[Material for the task]
|---|
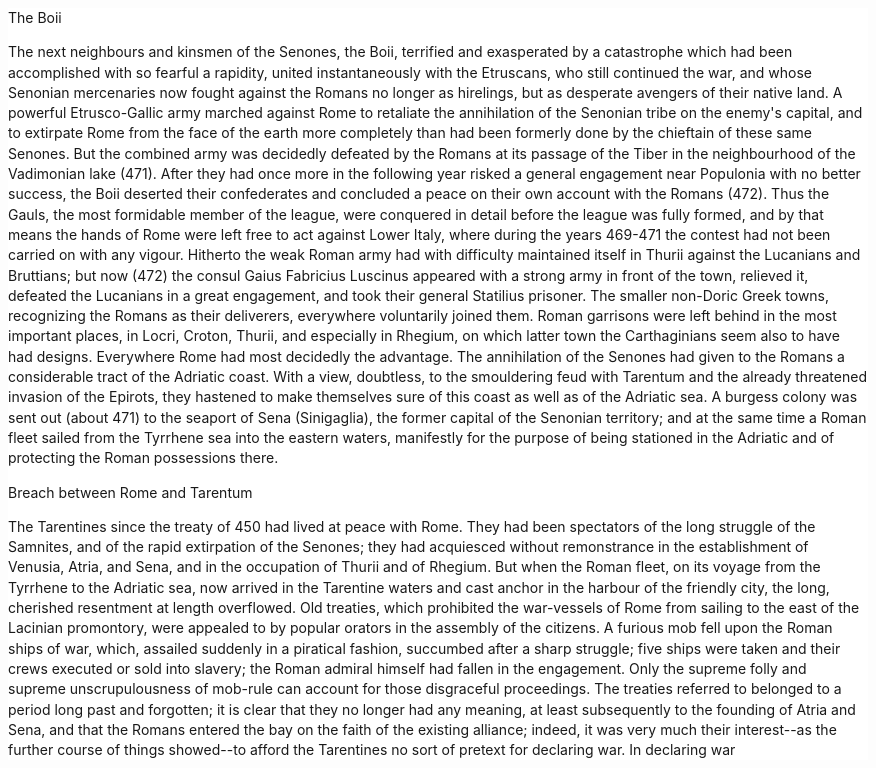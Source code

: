 The Boii

The next neighbours and kinsmen of the Senones, the Boii, terrified
and exasperated by a catastrophe which had been accomplished with so
fearful a rapidity, united instantaneously with the Etruscans, who
still continued the war, and whose Senonian mercenaries now fought
against the Romans no longer as hirelings, but as desperate avengers
of their native land.  A powerful Etrusco-Gallic army marched against
Rome to retaliate the annihilation of the Senonian tribe on the
enemy's capital, and to extirpate Rome from the face of the earth more
completely than had been formerly done by the chieftain of these same
Senones.  But the combined army was decidedly defeated by the Romans
at its passage of the Tiber in the neighbourhood of the Vadimonian
lake (471).  After they had once more in the following year risked a
general engagement near Populonia with no better success, the Boii
deserted their confederates and concluded a peace on their own account
with the Romans (472).  Thus the Gauls, the most formidable member of
the league, were conquered in detail before the league was fully
formed, and by that means the hands of Rome were left free to act
against Lower Italy, where during the years 469-471 the contest had
not been carried on with any vigour.  Hitherto the weak Roman army had
with difficulty maintained itself in Thurii against the Lucanians and
Bruttians; but now (472) the consul Gaius Fabricius Luscinus appeared
with a strong army in front of the town, relieved it, defeated the
Lucanians in a great engagement, and took their general Statilius
prisoner.  The smaller non-Doric Greek towns, recognizing the Romans
as their deliverers, everywhere voluntarily joined them.  Roman
garrisons were left behind in the most important places, in Locri,
Croton, Thurii, and especially in Rhegium, on which latter town the
Carthaginians seem also to have had designs.  Everywhere Rome had most
decidedly the advantage.  The annihilation of the Senones had given to
the Romans a considerable tract of the Adriatic coast.  With a view,
doubtless, to the smouldering feud with Tarentum and the already
threatened invasion of the Epirots, they hastened to make themselves
sure of this coast as well as of the Adriatic sea.  A burgess colony
was sent out (about 471) to the seaport of Sena (Sinigaglia), the
former capital of the Senonian territory; and at the same time a Roman
fleet sailed from the Tyrrhene sea into the eastern waters, manifestly
for the purpose of being stationed in the Adriatic and of protecting
the Roman possessions there.

Breach between Rome and Tarentum

The Tarentines since the treaty of 450 had lived at peace with Rome.
They had been spectators of the long struggle of the Samnites, and of
the rapid extirpation of the Senones; they had acquiesced without
remonstrance in the establishment of Venusia, Atria, and Sena, and in
the occupation of Thurii and of Rhegium.  But when the Roman fleet, on
its voyage from the Tyrrhene to the Adriatic sea, now arrived in the
Tarentine waters and cast anchor in the harbour of the friendly city,
the long, cherished resentment at length overflowed.  Old treaties,
which prohibited the war-vessels of Rome from sailing to the east of
the Lacinian promontory, were appealed to by popular orators in the
assembly of the citizens.  A furious mob fell upon the Roman ships of
war, which, assailed suddenly in a piratical fashion, succumbed after
a sharp struggle; five ships were taken and their crews executed
or sold into slavery; the Roman admiral himself had fallen in the
engagement.  Only the supreme folly and supreme unscrupulousness of
mob-rule can account for those disgraceful proceedings.  The treaties
referred to belonged to a period long past and forgotten; it is clear
that they no longer had any meaning, at least subsequently to the
founding of Atria and Sena, and that the Romans entered the bay on
the faith of the existing alliance; indeed, it was very much their
interest--as the further course of things showed--to afford the
Tarentines no sort of pretext for declaring war.  In declaring war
|---|
Restate word for word every line from the top of the entries above to the line with "fearful a rapidity, united", inclusive, and skip any pictures.

[Solution]
Source code

: The Boii

The next neighbours and kinsmen of the Senones, the Boii, terrified
and exasperated by a catastrophe which had been accomplished with so
fearful a rapidity, united instantaneously with the Etruscans, who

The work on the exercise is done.